O Prosa, Poesia e Arte apresenta hoje O Trem da Lavanderia, mais um poema do cubano Miguel Barnet, com tradução inédita em português. Nascido em La Habana, em 1940, Miguel Barnet Lanza, conhecido por sua novela-testemunho Biografia de um cimarrón (1966), é um dos escritores cubanos de maior sucesso internacional. Sua obra está traduzida em várias línguas.
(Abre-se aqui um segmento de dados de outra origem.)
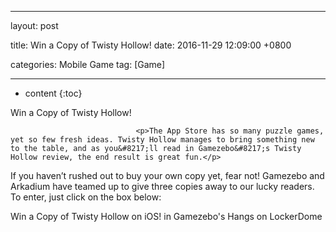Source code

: 
---
layout: post

title:  Win a Copy of Twisty Hollow!
date:   2016-11-29 12:09:00 +0800

categories: Mobile Game
tag: [Game]

---

* content
{:toc}




Win a Copy of Twisty Hollow!



								<p>The App Store has so many puzzle games, yet so few fresh ideas. Twisty Hollow manages to bring something new to the table, and as you&#8217;ll read in Gamezebo&#8217;s Twisty Hollow review, the end result is great fun.</p>
<p>If you haven&#8217;t rushed out to buy your own copy yet, fear not! Gamezebo and Arkadium have teamed up to give three copies away to our lucky readers. To enter, just click on the box below:</p>
Win a Copy of Twisty Hollow on iOS!<span id="ld-3442-1733-equiv"> in Gamezebo&#x27;s Hangs on LockerDome</span>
Em 1994, recebeu o Prêmio Nacional de Literatura de Cuba. Entre seus livros de poesia estão: La sagrada familia (1967), Orikis y otros poemas (1980) e Poemas chinos (2018), de onde se extraiu O Trem da Lavanderia. Trata-se de um poema em prosa de insólita delicadeza, que usa a linguagem para mesclar sentidos e intersecções entre sensações muito intensas do eu-lírico, que se vê diante de um grupo de trabalhadores de uma lavanderia.
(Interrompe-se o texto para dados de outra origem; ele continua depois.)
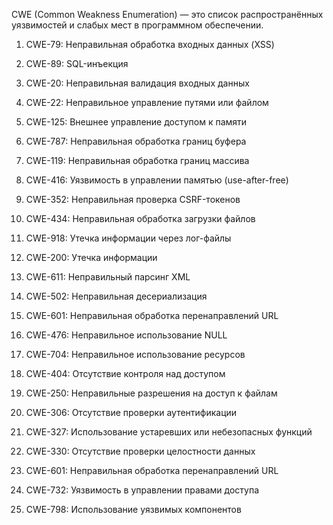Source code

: CWE (Common Weakness Enumeration) — это список распространённых уязвимостей и слабых мест в программном обеспечении. 

1. CWE-79: Неправильная обработка входных данных (XSS)

2. CWE-89: SQL-инъекция

3. CWE-20: Неправильная валидация входных данных

4. CWE-22: Неправильное управление путями или файлом

5. CWE-125: Внешнее управление доступом к памяти

6. CWE-787: Неправильная обработка границ буфера

7. CWE-119: Неправильная обработка границ массива

8. CWE-416: Уязвимость в управлении памятью (use-after-free)

9. CWE-352: Неправильная проверка CSRF-токенов

10. CWE-434: Неправильная обработка загрузки файлов

11. CWE-918: Утечка информации через лог-файлы

12. CWE-200: Утечка информации

13. CWE-611: Неправильный парсинг XML

14. CWE-502: Неправильная десериализация

15. CWE-601: Неправильная обработка перенаправлений URL

16. CWE-476: Неправильное использование NULL

17. CWE-704: Неправильное использование ресурсов

18. CWE-404: Отсутствие контроля над доступом

19. CWE-250: Неправильные разрешения на доступ к файлам

20. CWE-306: Отсутствие проверки аутентификации

21. CWE-327: Использование устаревших или небезопасных функций

22. CWE-330: Отсутствие проверки целостности данных

23. CWE-601: Неправильная обработка перенаправлений URL

24. CWE-732: Уязвимость в управлении правами доступа

25. CWE-798: Использование уязвимых компонентов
A tradução para o português é do poeta Alexandre Pilati, professor de Literatura da Universidade Brasília (UNB) e colaborador do Prosa, Poesia e Arte. Confira o poema.
O trem da lavanderia
(Miguel Barnet)
Adentro este galpão de sombras. Tropeço em alguma cesta. Somente eu gesticulo, somente eu falo. Cheira a folhas de hortaliça, a repolho. Estendem um lençol branco, de aipo. Cheira a terra úmida, a verduras, a incenso de séculos, balsâmico. Um cão lambe uma casca de manga. Há paz neste templo da Ásia. Parece que ninguém escuta, ninguém olha.
Apenas se passa a ferro. As toalhas, no pátio, quaram ao sol, como folhas de taioba. A chuva cai pelas fendas do teto, orvalha os nódulos de roupa branca.
Amo o silêncio taciturno deste idioma de cabeças amarelas. Joaquim Li, Francisco Wong, Alfredo Jo, sonham interminavelmente um sonho profundo que não se assemelha ao nosso, enquanto passam a ferro.